Antonio Rivera-El Correo

  • Como la derecha, el progresismo está cómodo con una política polarizada

El neologismo iliberal se asocia a comportamientos de una nueva derecha extrema y de un conservadurismo radicalizado. No es un antiliberalismo como el de los años de entreguerras del siglo pasado, sino una convivencia forzada de ese sector con la democracia liberal sin identificarse con ella, sin defenderla y con la intención de minar su esencia y eficacia. Son grupos o gobiernos que participan o mantienen procesos electorales típicos de ese modelo político, pero con rasgos autocráticos crecientes. No son aún antidemocráticos, pero son un problema para la democracia. Desde fuera del gobierno atacan la tolerancia y la convivencia, y desde dentro desactivan los mecanismos que aseguran su funcionamiento, como la división de poderes o el respeto a las instituciones.

Cuando se pregunta si ese iliberalismo acampa también entre las izquierdas, se confunde ese término con políticas reaccionarias o impropias de esa cultura política, como adoptar criterios ultranacionalistas (el rojipardismo, el nativismo), antiinmigración o militaristas (o pro Putin). Pero el asunto es otro y más profundo. La relación entre libertad e igualdad en la izquierda es históricamente compleja; más aún en la derecha, que llegó a hacer incompatibles ambos preceptos. La izquierda antifranquista, por ejemplo, era poco partidaria de la democracia liberal, considerada burguesa e instrumental, no como un fin en sí misma. Recientemente, la renovada izquierda extrema ha cuestionado axiomas como el respeto a las decisiones judiciales o la libertad de los medios de comunicación, argumentando que bendicen desigualdades de partida que condicionan su actividad (sentencias o resultados electorales).

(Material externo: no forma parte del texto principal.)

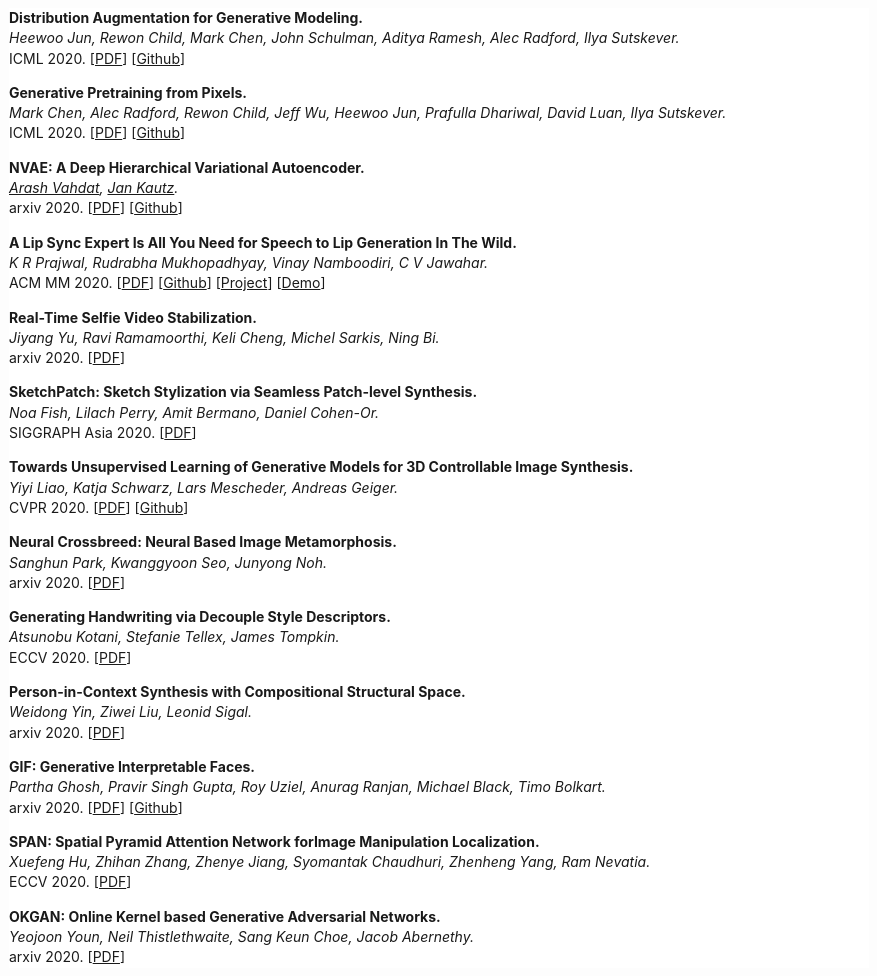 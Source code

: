 **Distribution Augmentation for Generative Modeling.**<br>
*Heewoo Jun, Rewon Child, Mark Chen, John Schulman, Aditya Ramesh, Alec Radford, Ilya Sutskever.*<br>
ICML 2020. [[PDF](https://proceedings.icml.cc/static/paper_files/icml/2020/6095-Paper.pdf)] [[Github](https://github.com/openai/distribution_augmentation)]

**Generative Pretraining from Pixels.**<br>
*Mark Chen, Alec Radford, Rewon Child, Jeff Wu, Heewoo Jun, Prafulla Dhariwal, David Luan, Ilya Sutskever.*<br>
ICML 2020. [[PDF](https://cdn.openai.com/papers/Generative_Pretraining_from_Pixels_V2.pdf)] [[Github](https://github.com/openai/image-gpt)]

**NVAE: A Deep Hierarchical Variational Autoencoder.**<br>
*[Arash Vahdat](http://latentspace.cc/arash_vahdat/), [Jan Kautz](http://jankautz.com/).*<br>
arxiv 2020. [[PDF](https://arxiv.org/abs/2007.03898)] [[Github](https://github.com/NVlabs/NVAE)]

**A Lip Sync Expert Is All You Need for Speech to Lip Generation In The Wild.**<br>
*K R Prajwal, Rudrabha Mukhopadhyay, Vinay Namboodiri, C V Jawahar.*<br>
ACM MM 2020. [[PDF](https://arxiv.org/abs/2008.10010)] [[Github](http://github.com/Rudrabha/Wav2Lip)] [[Project](https://bhaasha.iiit.ac.in/lipsync/)] [[Demo](http://bhaasha.iiit.ac.in/lipsync)]

**Real-Time Selfie Video Stabilization.**<br>
*Jiyang Yu, Ravi Ramamoorthi, Keli Cheng, Michel Sarkis, Ning Bi.*<br>
arxiv 2020. [[PDF](https://arxiv.org/abs/2009.02007)]

**SketchPatch: Sketch Stylization via Seamless Patch-level Synthesis.**<br>
*Noa Fish, Lilach Perry, Amit Bermano, Daniel Cohen-Or.*<br>
SIGGRAPH Asia 2020. [[PDF](https://arxiv.org/abs/2009.02216)]

**Towards Unsupervised Learning of Generative Models for 3D Controllable Image Synthesis.**<br>
*Yiyi Liao, Katja Schwarz, Lars Mescheder, Andreas Geiger.*<br>
CVPR 2020. [[PDF](https://avg.is.tuebingen.mpg.de/publications/liao2020cvpr)] [[Github](https://github.com/autonomousvision/controllable_image_synthesis)]

**Neural Crossbreed: Neural Based Image Metamorphosis.**<br>
*Sanghun Park, Kwanggyoon Seo, Junyong Noh.*<br>
arxiv 2020. [[PDF](https://arxiv.org/abs/2009.00905)]

**Generating Handwriting via Decouple Style Descriptors.**<br>
*Atsunobu Kotani, Stefanie Tellex, James Tompkin.*<br>
ECCV 2020. [[PDF](https://arxiv.org/abs/2008.11354)]

**Person-in-Context Synthesis with Compositional Structural Space.**<br>
*Weidong Yin, Ziwei Liu, Leonid Sigal.*<br>
arxiv 2020. [[PDF](https://arxiv.org/abs/2008.12679)]

**GIF: Generative Interpretable Faces.**<br>
*Partha Ghosh, Pravir Singh Gupta, Roy Uziel, Anurag Ranjan, Michael Black, Timo Bolkart.*<br>
arxiv 2020. [[PDF](https://arxiv.org/abs/2009.00149)] [[Github](https://github.com/ParthaEth/GIF)]

**SPAN: Spatial Pyramid Attention Network forImage Manipulation Localization.**<br>
*Xuefeng Hu, Zhihan Zhang, Zhenye Jiang, Syomantak Chaudhuri, Zhenheng Yang, Ram Nevatia.*<br>
ECCV 2020. [[PDF](https://arxiv.org/abs/2009.00726)]

**OKGAN: Online Kernel based Generative Adversarial Networks.**<br>
*Yeojoon Youn, Neil Thistlethwaite, Sang Keun Choe, Jacob Abernethy.*<br>
arxiv 2020. [[PDF](https://arxiv.org/abs/2006.11432v1)]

Como pasa en la derecha, donde su expresión extrema y el conservadurismo radicalizado comparten agenda y progresivamente visión de los problemas y de sus soluciones, el izquierdismo ha infeccionado la socialdemocracia. Lo pone de manifiesto el presidente Sánchez con sus declaraciones, sus alianzas o su actitud ante los otros poderes o ante las instituciones de control de su propio poder. Así, su recurso reiterado al decreto ley distorsiona la relación Ejecutivo-Legislativo; su actitud con la Fiscalía del Estado hace de esta un instrumento obediente del Gobierno desprovisto de credibilidad; su desprecio a la obligación de presentar un Presupuesto desdeña el control del gasto, función estelar del Parlamento; o la colonización impúdica de los organismos públicos (radiotelevisión, CIS) y los de control de los poderes (la lucha por las mayorías en el Supremo o el Constitucional) se instala como uno de los grandes problemas de nuestra democracia.

Más recientemente, su vicepresidenta primera, María Jesús Montero, se desahogó contra la sentencia de unas juezas y puso en solfa la presunción de inocencia y el propio procedimiento judicial, lo que le costó rectificar varios días después. Aun así, no suscitó el rechazo unánime de la opinión progresista, y parte de ella se reservó la cautela de que, al fin y al cabo, expresaba la desazón por tantos años de desequilibrio en el trato de géneros. El identitarismo más contumaz (y grupal) se imponía al principio de la responsabilidad individual.

Pero es solo una muestra. Como las derechas, las izquierdas nos traen debates nuevos que reblandecen nuestra confianza en la democracia liberal. Dudan de su eficacia, cuando nadie dijo nunca que la democracia se imponga precisamente por ese argumento. Utilizan desautorizaciones morales, con lo que desactivan la deliberación política, soportada en las opiniones, que no en argumentos científicos ni en dogmas. Defienden la intolerancia contra los que identifican como enemigos, aplicándoles la cancelación. Niegan de hecho el pluralismo cuando adivinan enfrente contrarios con los que no se puede ni hablar (cordones sanitarios). Consecuencia de todo ello es su comodidad con una política polarizada donde cada facción habla y trabaja solo para los suyos. Se podría seguir.

Yerran las izquierdas si se pretenden a salvo de ser agentes de la degradación democrática que hacen algunas derechas desde el poder y fuera de él. Sánchez no es Orbán, no anula la capacidad de los jueces ni establece por ley la invisibilidad de minorías o la imposibilidad de elecciones individuales. Tampoco amenaza con una reforma electoral ejecutivista y presidencialista como Meloni, y no muestra megalomanías tipo Trump. La acusación de autócrata que le hace la derecha extrema es un constructo interesado y sin suficiente respaldo en la realidad. Pero se aprecia demasiado a menudo una despreocupación y una falta de sensibilidad para con la democracia liberal y sus valores que suscitan temor. La democracia no es ni una ciencia ni una fe. Es solo una convención social y por eso el respeto a sus formas y ritos es tan importante, porque es parte de su propia esencia.